(EXTRACTED MATERIAL begins)
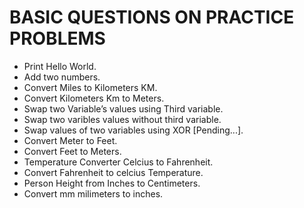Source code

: # BASIC QUESTIONS ON PRACTICE PROBLEMS

* Print Hello World.
* Add two numbers.
* Convert Miles to Kilometers KM.
* Convert Kilometers Km to Meters.
* Swap two Variable’s values using Third variable.
* Swap two varibles values without third variable.
* Swap values of two variables using XOR [Pending...].
* Convert Meter to Feet.
* Convert Feet to Meters.
* Temperature Converter Celcius to Fahrenheit.
* Convert Fahrenheit to celcius Temperature.
* Person Height from Inches to Centimeters.
* Convert mm milimeters to inches.
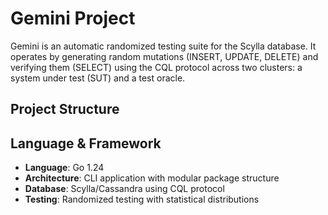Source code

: # Gemini Project

Gemini is an automatic randomized testing suite for 
the Scylla database. It operates by generating random mutations (INSERT, UPDATE, DELETE) and 
verifying them (SELECT) using the CQL protocol across two clusters: 
a system under test (SUT) and a test oracle.

## Project Structure

## Language & Framework
- **Language**: Go 1.24
- **Architecture**: CLI application with modular package structure
- **Database**: Scylla/Cassandra using CQL protocol
- **Testing**: Randomized testing with statistical distributions
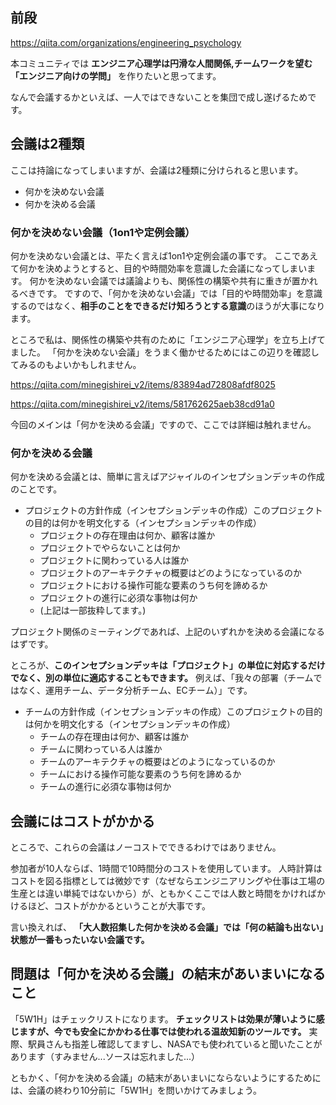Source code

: 


## 前段

https://qiita.com/organizations/engineering_psychology

本コミュニティでは **エンジニア心理学は円滑な人間関係,チームワークを望む「エンジニア向けの学問」** を作りたいと思ってます。



なんで会議するかといえば、一人ではできないことを集団で成し遂げるためです。



## 会議は2種類

ここは持論になってしまいますが、会議は2種類に分けられると思います。

- 何かを決めない会議
- 何かを決める会議

### 何かを決めない会議（1on1や定例会議）

何かを決めない会議とは、平たく言えば1on1や定例会議の事です。
ここであえて何かを決めようとすると、目的や時間効率を意識した会議になってしまいます。
何かを決めない会議では議論よりも、関係性の構築や共有に重きが置かれるべきです。
ですので、「何かを決めない会議」では「目的や時間効率」を意識するのではなく、**相手のことをできるだけ知ろうとする意識**のほうが大事になります。

ところで私は、関係性の構築や共有のために「エンジニア心理学」を立ち上げてました。
「何かを決めない会議」をうまく働かせるためにはこの辺りを確認してみるのもよいかもしれません。

https://qiita.com/minegishirei_v2/items/83894ad72808afdf8025

https://qiita.com/minegishirei_v2/items/581762625aeb38cd91a0

今回のメインは「何かを決める会議」ですので、ここでは詳細は触れません。



### 何かを決める会議

何かを決める会議とは、簡単に言えばアジャイルのインセプションデッキの作成のことです。

- プロジェクトの方針作成（インセプションデッキの作成）このプロジェクトの目的は何かを明文化する（インセプションデッキの作成）
    - プロジェクトの存在理由は何か、顧客は誰か
    - プロジェクトでやらないことは何か
    - プロジェクトに関わっている人は誰か
    - プロジェクトのアーキテクチャの概要はどのようになっているのか
    - プロジェクトにおける操作可能な要素のうち何を諦めるか
    - プロジェクトの進行に必須な事物は何か
    - (上記は一部抜粋してます。)

プロジェクト関係のミーティングであれば、上記のいずれかを決める会議になるはずです。

ところが、**このインセプションデッキは「プロジェクト」の単位に対応するだけでなく、別の単位に適応することもできます。** 例えば、「我々の部署（チームではなく、運用チーム、データ分析チーム、ECチーム）」です。

- チームの方針作成（インセプションデッキの作成）このプロジェクトの目的は何かを明文化する（インセプションデッキの作成）
    - チームの存在理由は何か、顧客は誰か
    - チームに関わっている人は誰か
    - チームのアーキテクチャの概要はどのようになっているのか
    - チームにおける操作可能な要素のうち何を諦めるか
    - チームの進行に必須な事物は何か



## 会議にはコストがかかる

ところで、これらの会議はノーコストでできるわけではありません。

参加者が10人ならば、1時間で10時間分のコストを使用しています。
人時計算はコストを図る指標としては微妙です（なぜならエンジニアリングや仕事は工場の生産とは違い単純ではないから）が、ともかくここでは人数と時間をかければかけるほど、コストがかかるということが大事です。

言い換えれば、 **「大人数招集した何かを決める会議」では「何の結論も出ない」状態が一番もったいない会議です。**





## 問題は「何かを決める会議」の結末があいまいになること

「5W1H」はチェックリストになります。
**チェックリストは効果が薄いように感じますが、今でも安全にかかわる仕事では使われる温故知新のツールです。**
実際、駅員さんも指差し確認してますし、NASAでも使われていると聞いたことがあります（すみません...ソースは忘れました...）

ともかく、「何かを決める会議」の結末があいまいにならないようにするためには、会議の終わり10分前に「5W1H」を問いかけてみましょう。















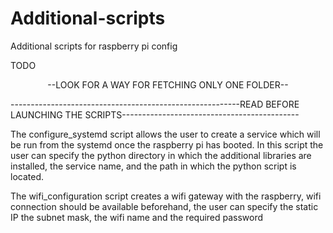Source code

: # Additional-scripts
Additional scripts for raspberry pi config

TODO

<p align="center"> --LOOK FOR A WAY FOR FETCHING ONLY ONE FOLDER-- </p>


---------------------------------------------------------READ BEFORE LAUNCHING THE SCRIPTS--------------------------------------------

The configure_systemd script allows the user to create a service which will be run from the systemd once the raspberry pi has booted. In this script the user can specify the python directory in which the additional libraries are installed, the service name, and the path in which the python script is located.

The wifi_configuration script creates a wifi gateway with the raspberry, wifi connection should be available beforehand, the user can specify the static IP the subnet mask, the wifi name and the required password
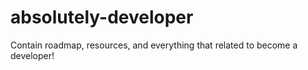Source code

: # absolutely-developer
Contain roadmap, resources, and everything that related to become a developer!
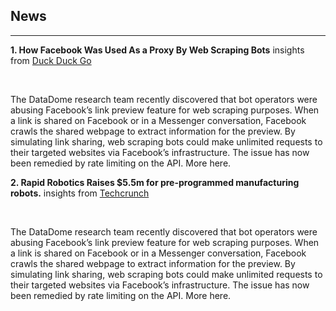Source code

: ## News

---

**1. How Facebook Was Used As a Proxy By Web Scraping Bots**
insights from [Duck Duck Go](https://duckduckgo.com)
&nbsp;

&nbsp;

The DataDome research team recently discovered that bot operators were abusing Facebook’s link preview feature for web scraping purposes. When a link is shared on Facebook or in a Messenger conversation, Facebook crawls the shared webpage to extract information for the preview. By simulating link sharing, web scraping bots could make unlimited requests to their targeted websites via Facebook’s infrastructure. The issue has now been remedied by rate limiting on the API. More here.

**2. Rapid Robotics Raises $5.5m for pre-programmed manufacturing robots.**
insights from [Techcrunch](https://techcrunch.com)
&nbsp;

&nbsp;

The DataDome research team recently discovered that bot operators were abusing Facebook’s link preview feature for web scraping purposes. When a link is shared on Facebook or in a Messenger conversation, Facebook crawls the shared webpage to extract information for the preview. By simulating link sharing, web scraping bots could make unlimited requests to their targeted websites via Facebook’s infrastructure. The issue has now been remedied by rate limiting on the API. More here.
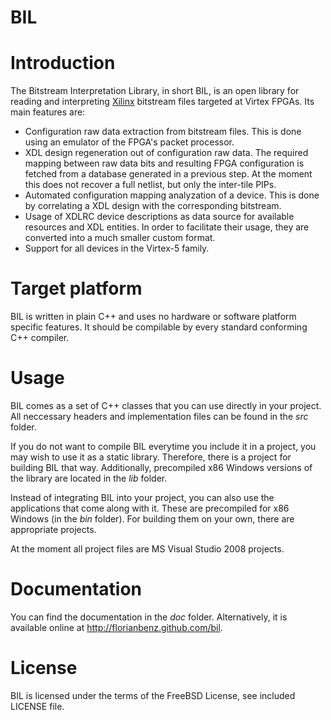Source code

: BIL
====

# Introduction
The Bitstream Interpretation Library, in short BIL, is an open library for
reading and interpreting [Xilinx](http://xilinx.com) bitstream files targeted
at Virtex FPGAs. Its main features are:
* Configuration raw data extraction from bitstream files. This is done using
  an emulator of the FPGA's packet processor.
* XDL design regeneration out of configuration raw data. The required mapping
  between raw data bits and resulting FPGA configuration is fetched from a
  database generated in a previous step. At the moment this does not recover a
  full netlist, but only the inter-tile PIPs.
* Automated configuration mapping analyzation of a device. This is done by
  correlating a XDL design with the corresponding bitstream.
* Usage of XDLRC device descriptions as data source for available resources
  and XDL entities. In order to facilitate their usage, they are converted
  into a much smaller custom format.
* Support for all devices in the Virtex-5 family.


# Target platform
BIL is written in plain C++ and uses no hardware or software platform specific
features. It should be compilable by every standard conforming C++ compiler.


# Usage
BIL comes as a set of C++ classes that you can use directly in your project.
All neccessary headers and implementation files can be found in the _src_ folder.

If you do not want to compile BIL everytime you include it in a project, you
may wish to use it as a static library. Therefore, there is a project for
building BIL that way. Additionally, precompiled x86 Windows versions of the
library are located in the _lib_ folder.

Instead of integrating BIL into your project, you can also use the applications
that come along with it. These are precompiled for x86 Windows (in the _bin_
folder). For building them on your own, there are appropriate projects.

At the moment all project files are MS Visual Studio 2008 projects.


# Documentation
You can find the documentation in the _doc_ folder. Alternatively, it is
available online at http://florianbenz.github.com/bil.


# License
BIL is licensed under the terms of the FreeBSD License, see included LICENSE file.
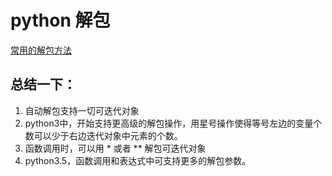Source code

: # python 解包
[常用的解包方法](https://foofish.net/python-unpacking.html)

## 总结一下：
1. 自动解包支持一切可迭代对象
2. python3中，开始支持更高级的解包操作，用星号操作使得等号左边的变量个数可以少于右边迭代对象中元素的个数。
3. 函数调用时，可以用 * 或者 ** 解包可迭代对象
4. python3.5，函数调用和表达式中可支持更多的解包参数。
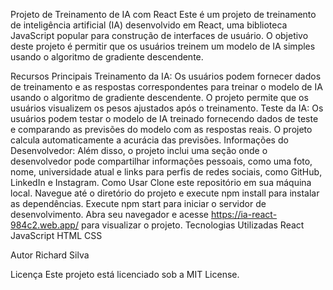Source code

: Projeto de Treinamento de IA com React
Este é um projeto de treinamento de inteligência artificial (IA) desenvolvido em React, uma biblioteca JavaScript popular para construção de interfaces de usuário. O objetivo deste projeto é permitir que os usuários treinem um modelo de IA simples usando o algoritmo de gradiente descendente.

Recursos Principais
Treinamento da IA: Os usuários podem fornecer dados de treinamento e as respostas correspondentes para treinar o modelo de IA usando o algoritmo de gradiente descendente. O projeto permite que os usuários visualizem os pesos ajustados após o treinamento.
Teste da IA: Os usuários podem testar o modelo de IA treinado fornecendo dados de teste e comparando as previsões do modelo com as respostas reais. O projeto calcula automaticamente a acurácia das previsões.
Informações do Desenvolvedor: Além disso, o projeto inclui uma seção onde o desenvolvedor pode compartilhar informações pessoais, como uma foto, nome, universidade atual e links para perfis de redes sociais, como GitHub, LinkedIn e Instagram.
Como Usar
Clone este repositório em sua máquina local.
Navegue até o diretório do projeto e execute npm install para instalar as dependências.
Execute npm start para iniciar o servidor de desenvolvimento.
Abra seu navegador e acesse https://ia-react-984c2.web.app/ para visualizar o projeto.
Tecnologias Utilizadas
React
JavaScript
HTML
CSS

Autor
Richard Silva


Licença
Este projeto está licenciado sob a MIT License.
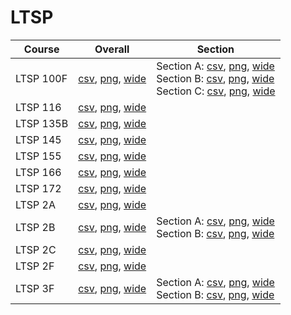 # LTSP

| Course | Overall | Section |
| ------ | ------- | ------- |
| LTSP 100F | [csv](https://github.com/UCSD-Historical-Enrollment-Data/2025Winter/blob/main/overall/LTSP%20100F.csv), [png](https://raw.githubusercontent.com/UCSD-Historical-Enrollment-Data/2025Winter/main/plot_overall/LTSP%20100F.png), [wide](https://raw.githubusercontent.com/UCSD-Historical-Enrollment-Data/2025Winter/main/plot_overall_wide/LTSP%20100F.png) | Section A: [csv](https://github.com/UCSD-Historical-Enrollment-Data/2025Winter/blob/main/section/LTSP%20100F_A.csv), [png](https://raw.githubusercontent.com/UCSD-Historical-Enrollment-Data/2025Winter/main/plot_section/LTSP%20100F_A.png), [wide](https://raw.githubusercontent.com/UCSD-Historical-Enrollment-Data/2025Winter/main/plot_section_wide/LTSP%20100F_A.png)<br>Section B: [csv](https://github.com/UCSD-Historical-Enrollment-Data/2025Winter/blob/main/section/LTSP%20100F_B.csv), [png](https://raw.githubusercontent.com/UCSD-Historical-Enrollment-Data/2025Winter/main/plot_section/LTSP%20100F_B.png), [wide](https://raw.githubusercontent.com/UCSD-Historical-Enrollment-Data/2025Winter/main/plot_section_wide/LTSP%20100F_B.png)<br>Section C: [csv](https://github.com/UCSD-Historical-Enrollment-Data/2025Winter/blob/main/section/LTSP%20100F_C.csv), [png](https://raw.githubusercontent.com/UCSD-Historical-Enrollment-Data/2025Winter/main/plot_section/LTSP%20100F_C.png), [wide](https://raw.githubusercontent.com/UCSD-Historical-Enrollment-Data/2025Winter/main/plot_section_wide/LTSP%20100F_C.png) |
| LTSP 116 | [csv](https://github.com/UCSD-Historical-Enrollment-Data/2025Winter/blob/main/overall/LTSP%20116.csv), [png](https://raw.githubusercontent.com/UCSD-Historical-Enrollment-Data/2025Winter/main/plot_overall/LTSP%20116.png), [wide](https://raw.githubusercontent.com/UCSD-Historical-Enrollment-Data/2025Winter/main/plot_overall_wide/LTSP%20116.png) |  |
| LTSP 135B | [csv](https://github.com/UCSD-Historical-Enrollment-Data/2025Winter/blob/main/overall/LTSP%20135B.csv), [png](https://raw.githubusercontent.com/UCSD-Historical-Enrollment-Data/2025Winter/main/plot_overall/LTSP%20135B.png), [wide](https://raw.githubusercontent.com/UCSD-Historical-Enrollment-Data/2025Winter/main/plot_overall_wide/LTSP%20135B.png) |  |
| LTSP 145 | [csv](https://github.com/UCSD-Historical-Enrollment-Data/2025Winter/blob/main/overall/LTSP%20145.csv), [png](https://raw.githubusercontent.com/UCSD-Historical-Enrollment-Data/2025Winter/main/plot_overall/LTSP%20145.png), [wide](https://raw.githubusercontent.com/UCSD-Historical-Enrollment-Data/2025Winter/main/plot_overall_wide/LTSP%20145.png) |  |
| LTSP 155 | [csv](https://github.com/UCSD-Historical-Enrollment-Data/2025Winter/blob/main/overall/LTSP%20155.csv), [png](https://raw.githubusercontent.com/UCSD-Historical-Enrollment-Data/2025Winter/main/plot_overall/LTSP%20155.png), [wide](https://raw.githubusercontent.com/UCSD-Historical-Enrollment-Data/2025Winter/main/plot_overall_wide/LTSP%20155.png) |  |
| LTSP 166 | [csv](https://github.com/UCSD-Historical-Enrollment-Data/2025Winter/blob/main/overall/LTSP%20166.csv), [png](https://raw.githubusercontent.com/UCSD-Historical-Enrollment-Data/2025Winter/main/plot_overall/LTSP%20166.png), [wide](https://raw.githubusercontent.com/UCSD-Historical-Enrollment-Data/2025Winter/main/plot_overall_wide/LTSP%20166.png) |  |
| LTSP 172 | [csv](https://github.com/UCSD-Historical-Enrollment-Data/2025Winter/blob/main/overall/LTSP%20172.csv), [png](https://raw.githubusercontent.com/UCSD-Historical-Enrollment-Data/2025Winter/main/plot_overall/LTSP%20172.png), [wide](https://raw.githubusercontent.com/UCSD-Historical-Enrollment-Data/2025Winter/main/plot_overall_wide/LTSP%20172.png) |  |
| LTSP 2A | [csv](https://github.com/UCSD-Historical-Enrollment-Data/2025Winter/blob/main/overall/LTSP%202A.csv), [png](https://raw.githubusercontent.com/UCSD-Historical-Enrollment-Data/2025Winter/main/plot_overall/LTSP%202A.png), [wide](https://raw.githubusercontent.com/UCSD-Historical-Enrollment-Data/2025Winter/main/plot_overall_wide/LTSP%202A.png) |  |
| LTSP 2B | [csv](https://github.com/UCSD-Historical-Enrollment-Data/2025Winter/blob/main/overall/LTSP%202B.csv), [png](https://raw.githubusercontent.com/UCSD-Historical-Enrollment-Data/2025Winter/main/plot_overall/LTSP%202B.png), [wide](https://raw.githubusercontent.com/UCSD-Historical-Enrollment-Data/2025Winter/main/plot_overall_wide/LTSP%202B.png) | Section A: [csv](https://github.com/UCSD-Historical-Enrollment-Data/2025Winter/blob/main/section/LTSP%202B_A.csv), [png](https://raw.githubusercontent.com/UCSD-Historical-Enrollment-Data/2025Winter/main/plot_section/LTSP%202B_A.png), [wide](https://raw.githubusercontent.com/UCSD-Historical-Enrollment-Data/2025Winter/main/plot_section_wide/LTSP%202B_A.png)<br>Section B: [csv](https://github.com/UCSD-Historical-Enrollment-Data/2025Winter/blob/main/section/LTSP%202B_B.csv), [png](https://raw.githubusercontent.com/UCSD-Historical-Enrollment-Data/2025Winter/main/plot_section/LTSP%202B_B.png), [wide](https://raw.githubusercontent.com/UCSD-Historical-Enrollment-Data/2025Winter/main/plot_section_wide/LTSP%202B_B.png) |
| LTSP 2C | [csv](https://github.com/UCSD-Historical-Enrollment-Data/2025Winter/blob/main/overall/LTSP%202C.csv), [png](https://raw.githubusercontent.com/UCSD-Historical-Enrollment-Data/2025Winter/main/plot_overall/LTSP%202C.png), [wide](https://raw.githubusercontent.com/UCSD-Historical-Enrollment-Data/2025Winter/main/plot_overall_wide/LTSP%202C.png) |  |
| LTSP 2F | [csv](https://github.com/UCSD-Historical-Enrollment-Data/2025Winter/blob/main/overall/LTSP%202F.csv), [png](https://raw.githubusercontent.com/UCSD-Historical-Enrollment-Data/2025Winter/main/plot_overall/LTSP%202F.png), [wide](https://raw.githubusercontent.com/UCSD-Historical-Enrollment-Data/2025Winter/main/plot_overall_wide/LTSP%202F.png) |  |
| LTSP 3F | [csv](https://github.com/UCSD-Historical-Enrollment-Data/2025Winter/blob/main/overall/LTSP%203F.csv), [png](https://raw.githubusercontent.com/UCSD-Historical-Enrollment-Data/2025Winter/main/plot_overall/LTSP%203F.png), [wide](https://raw.githubusercontent.com/UCSD-Historical-Enrollment-Data/2025Winter/main/plot_overall_wide/LTSP%203F.png) | Section A: [csv](https://github.com/UCSD-Historical-Enrollment-Data/2025Winter/blob/main/section/LTSP%203F_A.csv), [png](https://raw.githubusercontent.com/UCSD-Historical-Enrollment-Data/2025Winter/main/plot_section/LTSP%203F_A.png), [wide](https://raw.githubusercontent.com/UCSD-Historical-Enrollment-Data/2025Winter/main/plot_section_wide/LTSP%203F_A.png)<br>Section B: [csv](https://github.com/UCSD-Historical-Enrollment-Data/2025Winter/blob/main/section/LTSP%203F_B.csv), [png](https://raw.githubusercontent.com/UCSD-Historical-Enrollment-Data/2025Winter/main/plot_section/LTSP%203F_B.png), [wide](https://raw.githubusercontent.com/UCSD-Historical-Enrollment-Data/2025Winter/main/plot_section_wide/LTSP%203F_B.png) |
(EXTRACTED MATERIAL ends)
YOUR INSTRUCTIONS:
If a line in the data above contains the string "there", count it; then state only the total.

ANSWER TO THIS TASK:
2